The Lost Alfa "10C" Project

Anyone who's ever been involved with automobile design knows that the cars we see in the showrooms amount to just a fraction of all the tireless research and development work that goes on behind the scenes. Still, the stuff that ends on an automaker's cutting room floor makes for some truly fascinating "what if" scenarios, especially if that automaker is everyone's favorite: Alfa Romeo.


One of the most tantalizing yet lesser-known of these "might have been" stories took place in the late 1980s: the market for exotic cars was red hot, while the Fiat takeover and the successful launch of the 164 saloon had finally brought to Arese some much-needed financial stability.


That's when a small group of Alfa Romeo powertrain and bodywork engineers got the enviable task of studying an advanced high-performance coupé known internally as "10C."


The codename was a direct reference to its powerplant: no less than a 4067cc, naturally-aspirated, 72° V10, all new and unrelated to the unit used on the 164 Procar project, placed at the front and mated to a six-speed manual transmission.


The latter was to be bolted directly to the engine the traditional way, therefore doing away with the "transaxle" layout that had characterized most of Arese's output until then.


Everything about the Alfa Romeo "10C" was bespoke, a world away from anything the company had either in production or in the pipeline. It was an uncompromising rear-wheel-drive two-seater whose target Cd was below 0.31 and featured an innovative body structure made largely from aluminum to reduce weight.


The Alfa V10 prototype engine already produced around 340 HP during its first runs on Arese's benches, a figure that could have been increased further with the necessary development. The chassis and suspensions by then had been fully designed too, and the stylists had just begun working on the car's shape.


But it was not to be.

By the decade's end, with the world's economy heading into recession and the market for high-end sports cars tanking, the Alfa Romeo "10C" project was canceled before any prototype chassis was constructed.

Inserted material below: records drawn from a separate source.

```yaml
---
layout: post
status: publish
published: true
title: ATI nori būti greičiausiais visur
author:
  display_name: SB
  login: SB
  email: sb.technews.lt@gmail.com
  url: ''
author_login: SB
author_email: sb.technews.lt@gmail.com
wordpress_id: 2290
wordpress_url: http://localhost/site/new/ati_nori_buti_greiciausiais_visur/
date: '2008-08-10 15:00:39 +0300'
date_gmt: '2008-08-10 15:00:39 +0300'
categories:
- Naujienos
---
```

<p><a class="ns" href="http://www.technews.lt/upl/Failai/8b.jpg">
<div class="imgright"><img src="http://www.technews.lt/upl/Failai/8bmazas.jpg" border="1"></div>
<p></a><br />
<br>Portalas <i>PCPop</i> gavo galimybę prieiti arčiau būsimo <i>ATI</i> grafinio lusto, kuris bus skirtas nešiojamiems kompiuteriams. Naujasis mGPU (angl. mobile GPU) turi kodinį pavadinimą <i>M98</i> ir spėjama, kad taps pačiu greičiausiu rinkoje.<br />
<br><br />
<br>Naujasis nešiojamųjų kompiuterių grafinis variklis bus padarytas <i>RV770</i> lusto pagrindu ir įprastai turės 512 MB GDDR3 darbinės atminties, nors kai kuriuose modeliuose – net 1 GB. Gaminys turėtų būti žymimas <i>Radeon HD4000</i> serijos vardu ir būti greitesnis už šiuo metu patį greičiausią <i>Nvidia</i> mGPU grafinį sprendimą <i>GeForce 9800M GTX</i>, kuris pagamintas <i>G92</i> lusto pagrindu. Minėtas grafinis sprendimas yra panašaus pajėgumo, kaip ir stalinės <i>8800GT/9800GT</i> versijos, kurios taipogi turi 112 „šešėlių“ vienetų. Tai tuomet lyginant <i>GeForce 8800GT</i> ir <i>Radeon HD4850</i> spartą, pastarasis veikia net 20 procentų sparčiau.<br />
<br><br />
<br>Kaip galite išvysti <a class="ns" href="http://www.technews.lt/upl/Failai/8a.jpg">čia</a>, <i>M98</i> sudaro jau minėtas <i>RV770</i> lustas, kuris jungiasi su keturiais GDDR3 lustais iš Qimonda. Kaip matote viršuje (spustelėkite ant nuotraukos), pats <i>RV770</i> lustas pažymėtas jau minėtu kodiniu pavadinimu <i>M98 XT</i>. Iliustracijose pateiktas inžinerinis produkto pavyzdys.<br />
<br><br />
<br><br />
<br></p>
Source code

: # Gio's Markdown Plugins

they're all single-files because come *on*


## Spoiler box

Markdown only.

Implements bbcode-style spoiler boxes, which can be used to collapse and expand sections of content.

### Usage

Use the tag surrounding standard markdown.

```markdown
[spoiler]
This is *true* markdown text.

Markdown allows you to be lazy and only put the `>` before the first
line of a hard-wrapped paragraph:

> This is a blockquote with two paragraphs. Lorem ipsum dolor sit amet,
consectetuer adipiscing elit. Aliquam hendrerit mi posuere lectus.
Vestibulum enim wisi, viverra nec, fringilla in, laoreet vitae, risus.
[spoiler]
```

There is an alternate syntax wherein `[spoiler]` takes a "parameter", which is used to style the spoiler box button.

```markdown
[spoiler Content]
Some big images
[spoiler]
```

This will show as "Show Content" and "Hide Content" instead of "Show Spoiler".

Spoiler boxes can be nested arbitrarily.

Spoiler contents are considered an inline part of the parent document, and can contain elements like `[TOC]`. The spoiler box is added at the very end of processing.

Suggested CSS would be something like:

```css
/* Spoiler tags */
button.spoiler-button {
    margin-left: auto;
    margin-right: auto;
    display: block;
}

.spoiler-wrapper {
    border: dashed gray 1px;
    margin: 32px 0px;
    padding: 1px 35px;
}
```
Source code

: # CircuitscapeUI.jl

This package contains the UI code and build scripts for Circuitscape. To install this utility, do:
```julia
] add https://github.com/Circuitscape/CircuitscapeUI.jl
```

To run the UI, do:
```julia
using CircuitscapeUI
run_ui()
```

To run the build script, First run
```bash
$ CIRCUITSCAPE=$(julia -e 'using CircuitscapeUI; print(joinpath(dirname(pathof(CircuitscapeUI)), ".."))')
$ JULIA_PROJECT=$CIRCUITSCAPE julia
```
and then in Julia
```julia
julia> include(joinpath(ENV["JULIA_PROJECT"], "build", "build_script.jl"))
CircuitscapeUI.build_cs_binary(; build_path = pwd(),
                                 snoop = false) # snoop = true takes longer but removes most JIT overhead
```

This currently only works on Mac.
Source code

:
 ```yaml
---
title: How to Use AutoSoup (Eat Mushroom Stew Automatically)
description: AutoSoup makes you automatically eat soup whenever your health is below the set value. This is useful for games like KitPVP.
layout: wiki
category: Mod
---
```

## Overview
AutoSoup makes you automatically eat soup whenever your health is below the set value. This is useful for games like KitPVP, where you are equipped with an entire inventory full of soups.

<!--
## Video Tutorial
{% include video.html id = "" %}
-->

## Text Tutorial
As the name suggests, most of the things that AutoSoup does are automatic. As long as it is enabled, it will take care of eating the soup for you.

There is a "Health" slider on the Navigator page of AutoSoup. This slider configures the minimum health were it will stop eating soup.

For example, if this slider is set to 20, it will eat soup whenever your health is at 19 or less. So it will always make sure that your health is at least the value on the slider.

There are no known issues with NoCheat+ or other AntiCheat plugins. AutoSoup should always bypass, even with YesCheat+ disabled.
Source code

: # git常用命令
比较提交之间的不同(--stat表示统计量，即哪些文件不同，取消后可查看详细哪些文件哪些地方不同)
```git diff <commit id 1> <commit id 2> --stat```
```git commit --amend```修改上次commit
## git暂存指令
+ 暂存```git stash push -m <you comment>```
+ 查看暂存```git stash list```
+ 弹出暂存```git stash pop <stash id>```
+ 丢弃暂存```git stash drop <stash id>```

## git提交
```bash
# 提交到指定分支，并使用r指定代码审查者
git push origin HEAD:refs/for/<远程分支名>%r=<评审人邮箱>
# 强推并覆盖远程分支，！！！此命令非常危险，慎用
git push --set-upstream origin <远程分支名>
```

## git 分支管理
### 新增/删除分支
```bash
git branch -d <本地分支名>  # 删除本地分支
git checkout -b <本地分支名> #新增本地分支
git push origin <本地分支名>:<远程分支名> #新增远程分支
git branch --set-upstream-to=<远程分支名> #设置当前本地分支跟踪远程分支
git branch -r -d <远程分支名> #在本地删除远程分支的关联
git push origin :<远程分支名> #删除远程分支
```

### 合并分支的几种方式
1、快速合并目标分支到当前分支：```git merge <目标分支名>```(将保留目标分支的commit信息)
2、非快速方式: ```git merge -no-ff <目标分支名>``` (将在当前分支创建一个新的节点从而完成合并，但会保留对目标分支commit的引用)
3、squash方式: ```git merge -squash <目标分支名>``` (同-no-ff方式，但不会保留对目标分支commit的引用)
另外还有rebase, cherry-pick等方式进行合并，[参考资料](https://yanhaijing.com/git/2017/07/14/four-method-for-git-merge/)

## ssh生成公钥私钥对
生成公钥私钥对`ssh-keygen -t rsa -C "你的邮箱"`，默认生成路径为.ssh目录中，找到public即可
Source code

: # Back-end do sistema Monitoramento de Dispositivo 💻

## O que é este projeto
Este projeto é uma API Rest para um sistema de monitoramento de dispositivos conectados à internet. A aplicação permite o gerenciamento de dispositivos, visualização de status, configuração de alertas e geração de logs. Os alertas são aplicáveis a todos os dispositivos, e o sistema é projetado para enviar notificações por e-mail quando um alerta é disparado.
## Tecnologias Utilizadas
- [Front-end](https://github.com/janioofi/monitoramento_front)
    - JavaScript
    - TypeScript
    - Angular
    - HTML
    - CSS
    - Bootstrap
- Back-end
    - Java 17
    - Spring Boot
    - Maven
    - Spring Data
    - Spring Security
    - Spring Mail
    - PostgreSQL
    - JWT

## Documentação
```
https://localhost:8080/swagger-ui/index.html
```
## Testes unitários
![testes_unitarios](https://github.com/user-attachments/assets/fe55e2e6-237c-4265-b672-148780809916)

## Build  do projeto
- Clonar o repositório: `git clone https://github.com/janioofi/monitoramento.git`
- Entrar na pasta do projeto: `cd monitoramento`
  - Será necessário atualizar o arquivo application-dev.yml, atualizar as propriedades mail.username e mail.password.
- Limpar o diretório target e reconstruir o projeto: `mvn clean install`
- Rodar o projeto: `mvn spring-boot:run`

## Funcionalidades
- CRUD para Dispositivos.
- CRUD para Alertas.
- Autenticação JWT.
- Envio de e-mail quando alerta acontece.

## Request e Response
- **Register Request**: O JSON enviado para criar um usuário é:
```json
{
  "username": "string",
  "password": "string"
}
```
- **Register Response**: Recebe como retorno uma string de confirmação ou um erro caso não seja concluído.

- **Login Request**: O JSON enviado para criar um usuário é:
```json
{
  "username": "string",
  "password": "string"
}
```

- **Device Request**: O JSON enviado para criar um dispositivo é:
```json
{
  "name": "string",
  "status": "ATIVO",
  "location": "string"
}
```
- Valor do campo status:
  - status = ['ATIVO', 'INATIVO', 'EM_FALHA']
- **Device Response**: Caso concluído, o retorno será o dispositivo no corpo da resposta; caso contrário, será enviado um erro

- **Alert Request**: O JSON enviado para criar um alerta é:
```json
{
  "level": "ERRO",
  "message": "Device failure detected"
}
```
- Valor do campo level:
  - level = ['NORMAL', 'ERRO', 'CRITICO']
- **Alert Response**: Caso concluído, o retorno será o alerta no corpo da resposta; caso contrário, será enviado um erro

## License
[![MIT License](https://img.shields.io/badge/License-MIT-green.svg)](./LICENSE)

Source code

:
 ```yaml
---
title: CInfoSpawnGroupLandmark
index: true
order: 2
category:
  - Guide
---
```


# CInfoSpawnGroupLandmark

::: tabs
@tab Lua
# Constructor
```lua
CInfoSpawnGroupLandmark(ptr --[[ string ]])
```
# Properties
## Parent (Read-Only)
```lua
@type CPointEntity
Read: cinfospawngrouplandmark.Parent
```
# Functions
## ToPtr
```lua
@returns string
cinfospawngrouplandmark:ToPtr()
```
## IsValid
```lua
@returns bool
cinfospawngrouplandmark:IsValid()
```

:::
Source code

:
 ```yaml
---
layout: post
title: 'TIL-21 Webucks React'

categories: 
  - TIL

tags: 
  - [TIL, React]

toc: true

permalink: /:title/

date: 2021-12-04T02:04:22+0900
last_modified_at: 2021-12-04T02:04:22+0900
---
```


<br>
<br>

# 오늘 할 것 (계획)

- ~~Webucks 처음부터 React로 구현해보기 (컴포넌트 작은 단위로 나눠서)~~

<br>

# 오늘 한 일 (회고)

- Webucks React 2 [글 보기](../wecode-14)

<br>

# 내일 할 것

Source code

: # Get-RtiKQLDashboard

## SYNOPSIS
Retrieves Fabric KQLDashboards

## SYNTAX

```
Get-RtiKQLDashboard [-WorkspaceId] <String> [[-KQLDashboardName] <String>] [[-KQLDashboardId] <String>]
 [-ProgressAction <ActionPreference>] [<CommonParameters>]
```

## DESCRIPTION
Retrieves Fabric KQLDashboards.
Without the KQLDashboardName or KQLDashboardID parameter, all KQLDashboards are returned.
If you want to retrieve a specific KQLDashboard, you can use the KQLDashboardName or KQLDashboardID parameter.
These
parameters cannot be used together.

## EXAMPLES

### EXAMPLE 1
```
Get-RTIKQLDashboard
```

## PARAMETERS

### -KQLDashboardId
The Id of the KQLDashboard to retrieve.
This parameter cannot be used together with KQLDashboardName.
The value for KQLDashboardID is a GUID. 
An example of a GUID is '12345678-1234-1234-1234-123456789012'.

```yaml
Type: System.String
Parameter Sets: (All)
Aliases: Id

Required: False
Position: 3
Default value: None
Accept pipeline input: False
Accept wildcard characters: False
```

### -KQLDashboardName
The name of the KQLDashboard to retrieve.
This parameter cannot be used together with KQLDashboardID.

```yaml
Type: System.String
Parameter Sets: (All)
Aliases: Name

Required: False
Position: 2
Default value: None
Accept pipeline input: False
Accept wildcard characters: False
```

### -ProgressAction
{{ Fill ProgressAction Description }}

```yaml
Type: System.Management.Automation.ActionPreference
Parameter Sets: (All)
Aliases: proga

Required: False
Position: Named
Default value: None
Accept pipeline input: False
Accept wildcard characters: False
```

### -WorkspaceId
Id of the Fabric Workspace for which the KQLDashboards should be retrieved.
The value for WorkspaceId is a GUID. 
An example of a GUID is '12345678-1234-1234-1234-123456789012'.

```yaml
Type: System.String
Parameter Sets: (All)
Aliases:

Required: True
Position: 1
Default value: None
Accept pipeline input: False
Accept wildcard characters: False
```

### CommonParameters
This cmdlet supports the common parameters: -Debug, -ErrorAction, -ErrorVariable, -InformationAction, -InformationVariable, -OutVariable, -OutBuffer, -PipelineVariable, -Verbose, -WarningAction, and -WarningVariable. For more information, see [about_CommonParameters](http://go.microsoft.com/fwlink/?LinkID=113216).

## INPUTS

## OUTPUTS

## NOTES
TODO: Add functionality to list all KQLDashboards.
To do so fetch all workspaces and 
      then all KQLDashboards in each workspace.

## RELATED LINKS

Because of that, precious little information exists about it, most of which comes courtesy of the late Alfa Romeo engineer Domenico Chirico, who'd been one of the top engineers on the Alfasud project and went on to head the company's powertrain development between 1976 and 1988.


He mentioned the still-born coupé "10C" in his book "L'Alfa e le sue auto," a fascinating chronicle of four decades of Alfa Romeo engineering published in 2007. Unfortunately, the book didn't get much circulation in period, and it has since become quite sought-after by Italian Alfa Romeo fans.